WORK INSTRUCTION » Nothing belongs in the answer except the lines of the material that include "same".

---------- STUDY MATERIAL

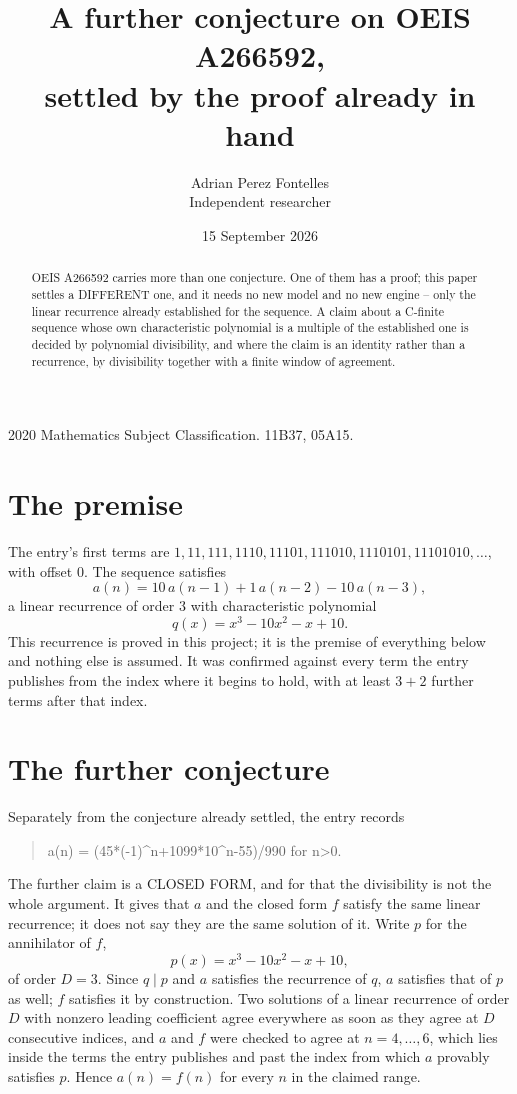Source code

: \documentclass[11pt,a4paper]{article}
\title{A further conjecture on OEIS A266592,\\ \large settled by the proof already in hand}
\author{Adrian Perez Fontelles\\ \small Independent researcher}
\date{15 September 2026}
\theoremstyle{plain}
\theoremstyle{definition}
\begin{document}
\maketitle

\begin{abstract}
OEIS A266592 carries more than one conjecture. One of them has a proof; this paper settles a
DIFFERENT one, and it needs no new model and no new engine -- only the linear recurrence already
established for the sequence. A claim about a C-finite sequence whose own characteristic
polynomial is a multiple of the established one is decided by polynomial divisibility, and where
the claim is an identity rather than a recurrence, by divisibility together with a finite window
of agreement.
\end{abstract}

\noindent\small 2020 Mathematics Subject Classification. 11B37, 05A15.\normalsize

\section{The premise}

The entry's first terms are $1, 11, 111, 1110, 11101, 111010, 1110101, 11101010,\dots$, with offset $0$. The sequence satisfies
\[
  a(n)=10\,a(n-1) + 1\,a(n-2) - 10\,a(n-3) ,
\]
a linear recurrence of order $3$ with characteristic polynomial
\[
  q(x)=x^{3} - 10 x^{2} - x + 10 .
\]
This recurrence is proved in this project; it is the premise of everything below and nothing else is assumed.
It was confirmed against every term the entry publishes from the index where it begins to hold,
with at least $3+2$ further terms after that index.

\section{The further conjecture}

Separately from the conjecture already settled, the entry records

\begin{quote}\raggedright a(n) = (45*(-1)\^{}n+1099*10\^{}n-55)/990 for n>0.\end{quote}

The further claim is a CLOSED FORM, and for that the divisibility is not the whole argument. It
gives that $a$ and the closed form $f$ satisfy the same linear recurrence; it does not say they
are the same solution of it. Write $p$ for the annihilator of $f$,
\[
  p(x)=x^{3} - 10 x^{2} - x + 10 ,
\]
of order $D=3$. Since $q\mid p$ and $a$ satisfies the recurrence of $q$, $a$ satisfies that of
$p$ as well; $f$ satisfies it by construction. Two solutions of a linear recurrence of order $D$
with nonzero leading coefficient agree everywhere as soon as they agree at $D$ consecutive
indices, and $a$ and $f$ were checked to agree at $n=4,\dots,6$,
which lies inside the terms the entry publishes and past the index from which $a$ provably
satisfies $p$. Hence $a(n)=f(n)$ for every $n$ in the claimed range.
\end{document}
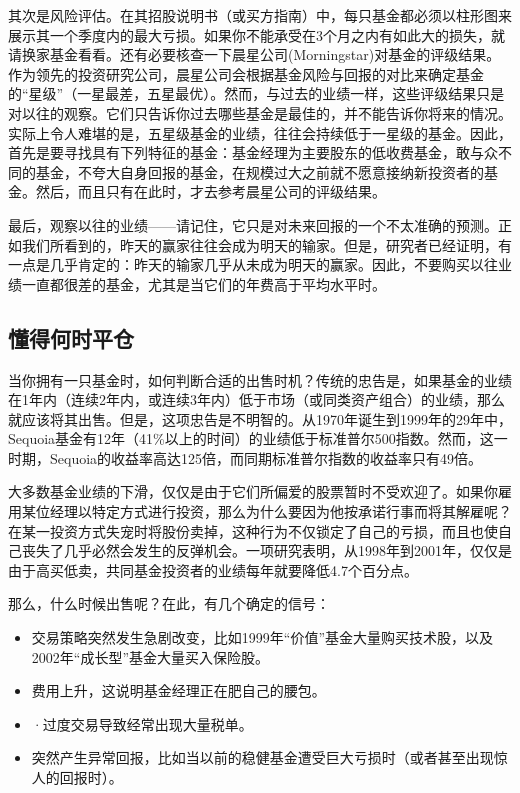 \documentclass[12pt,oneside]{book}
\begin{document}
其次是风险评估。在其招股说明书（或买方指南）中，每只基金都必须以柱形图来展示其一个季度内的最大亏损。如果你不能承受在3个月之内有如此大的损失，就请换家基金看看。还有必要核查一下晨星公司(Morningstar)对基金的评级结果。作为领先的投资研究公司，晨星公司会根据基金风险与回报的对比来确定基金的“星级”（一星最差，五星最优）。然而，与过去的业绩一样，这些评级结果只是对以往的观察。它们只告诉你过去哪些基金是最佳的，并不能告诉你将来的情况。实际上令人难堪的是，五星级基金的业绩，往往会持续低于一星级的基金。因此，首先是要寻找具有下列特征的基金：基金经理为主要股东的低收费基金，敢与众不同的基金，不夸大自身回报的基金，在规模过大之前就不愿意接纳新投资者的基金。然后，而且只有在此时，才去参考晨星公司的评级结果。

最后，观察以往的业绩——请记住，它只是对未来回报的一个不太准确的预测。正如我们所看到的，昨天的赢家往往会成为明天的输家。但是，研究者已经证明，有一点是几乎肯定的：昨天的输家几乎从未成为明天的赢家。因此，不要购买以往业绩一直都很差的基金，尤其是当它们的年费高于平均水平时。


\subsection{懂得何时平仓}
当你拥有一只基金时，如何判断合适的出售时机？传统的忠告是，如果基金的业绩在1年内（连续2年内，或连续3年内）低于市场（或同类资产组合）的业绩，那么就应该将其出售。但是，这项忠告是不明智的。从1970年诞生到1999年的29年中，Sequoia基金有12年（41\%以上的时间）的业绩低于标准普尔500指数。然而，这一时期，Sequoia的收益率高达125倍，而同期标准普尔指数的收益率只有49倍。

大多数基金业绩的下滑，仅仅是由于它们所偏爱的股票暂时不受欢迎了。如果你雇用某位经理以特定方式进行投资，那么为什么要因为他按承诺行事而将其解雇呢？在某一投资方式失宠时将股份卖掉，这种行为不仅锁定了自己的亏损，而且也使自己丧失了几乎必然会发生的反弹机会。一项研究表明，从1998年到2001年，仅仅是由于高买低卖，共同基金投资者的业绩每年就要降低4.7个百分点。

那么，什么时候出售呢？在此，有几个确定的信号：

\begin{itemize}
\item 交易策略突然发生急剧改变，比如1999年“价值”基金大量购买技术股，以及2002年“成长型”基金大量买入保险股。
\item 费用上升，这说明基金经理正在肥自己的腰包。
\item ·过度交易导致经常出现大量税单。
\item 突然产生异常回报，比如当以前的稳健基金遭受巨大亏损时（或者甚至出现惊人的回报时）。

\end{itemize}
\end{document}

--------------------

EXERCISE RESPONSE »
gives that $a$ and the closed form $f$ satisfy the same linear recurrence; it does not say they
are the same solution of it. Write $p$ for the annihilator of $f$,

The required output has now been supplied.